Corinth was situated in the northeastern corner of the Peloponnese — very near the narrow land bridge (isthmus) that connected the Peloponnese to the mainland of Greece. Its strategic location was enhanced due to its proximity to the diolkos — the stone-paved roadway that connected the Saronic Gulf with the Gulf of Corinth. By using this overland passageway, passengers and cargo avoided the difficult and time-consuming trip around the southern end of the Peloponnese.

aerial-of-isthmus

The Isthmus of Corinth from the air. For comments on this image, see above. To Enlarge and/or Download Click on Image.

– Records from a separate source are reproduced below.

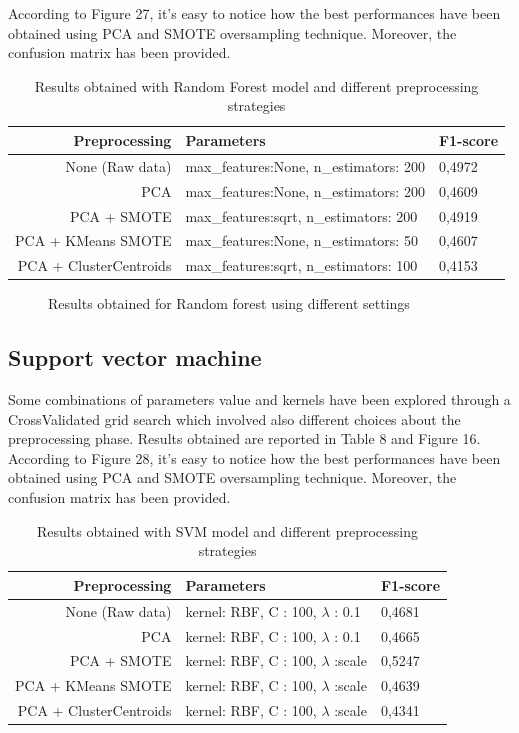 \documentclass{article}
\begin{document}
According to Figure 27, it’s easy to notice how the best performances have been obtained using PCA and SMOTE oversampling technique. Moreover, the confusion matrix has been provided.

\begin{table}[h]
\centering
\begin{tabular}{rll}
\textbf{Preprocessing} & \textbf{Parameters}                    & \textbf{F1-score} \\ \hline
None (Raw data)        & max\_features:None, n\_estimators: 200 & 0,4972            \\
PCA                    & max\_features:None, n\_estimators: 200 & 0,4609            \\
PCA + SMOTE            & max\_features:sqrt, n\_estimators: 200 & 0,4919            \\
PCA + KMeans SMOTE     & max\_features:None, n\_estimators: 50  & 0,4607            \\
PCA + ClusterCentroids & max\_features:sqrt, n\_estimators: 100 & 0,4153           
\end{tabular}
\caption{Results obtained with Random Forest model and different preprocessing strategies}
\end{table}


\begin{figure}[H]
\centering

\caption{Results obtained for Random forest using different settings}
\end{figure}

\subsection{Support vector machine}

Some combinations of parameters value and kernels have been explored through a CrossValidated grid search which involved also different choices about the preprocessing phase. Results obtained are reported in Table 8 and Figure 16.
According to Figure 28, it’s easy to notice how the best performances have been obtained using PCA and SMOTE oversampling technique. Moreover, the confusion matrix has been provided.

\begin{table}[h]
\centering
\begin{tabular}{rll}
\textbf{Preprocessing} & \textbf{Parameters}            & \textbf{F1-score} \\ \hline
None (Raw data)        & kernel: RBF, C : 100, $\lambda$ : 0.1  & 0,4681            \\
PCA                    & kernel: RBF, C : 100, $\lambda$ : 0.1  & 0,4665            \\
PCA + SMOTE            & kernel: RBF, C : 100, $\lambda$ :scale & 0,5247            \\
PCA + KMeans SMOTE     & kernel: RBF, C : 100, $\lambda$ :scale & 0,4639            \\
PCA + ClusterCentroids & kernel: RBF, C : 100, $\lambda$ :scale & 0,4341           
\end{tabular}
\caption{Results obtained with SVM model and different preprocessing strategies}
\end{table}
\end{document}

The Greek city of Corinth had been (partly) destroyed by the Romans in 146 B.C., but the rebuilding process, as a Roman city, had begun by 44 B.C.  For a long time it had been famous for its immorality (think prostitutes associated with the Temple of Aphrodite) and its commercial character. Its two harbors were Lechaion (Gulf of Corinth) and Cenchreae (Saronic Gulf). Every two years important games were held at nearby Isthmia.

Paul spent 18 months here on his second journey and maybe three months on his third. The letters of first and second Corinthians were written to the church here, and Paul probably wrote first and second Thessalonians and Romans while in Corinth.


To view important artifacts from Corinth, including the Erastus inscription, a menorah, and others, Click Here.

Excavations have been conducted at Corinth for over 100 years. Major finds have helped us understand the history and culture of the city that Paul spent so long ministering in. See the images included in this section and John McRay’s Archaeology and the New Testament. Grand Rapids, MI: Baker, 1991.  To view for purchase Click Here.

Suggestion:  You may also be interested in the images of the Corinth Canal, the diolkos, the port of Cenchreae, and the Acrocorinth.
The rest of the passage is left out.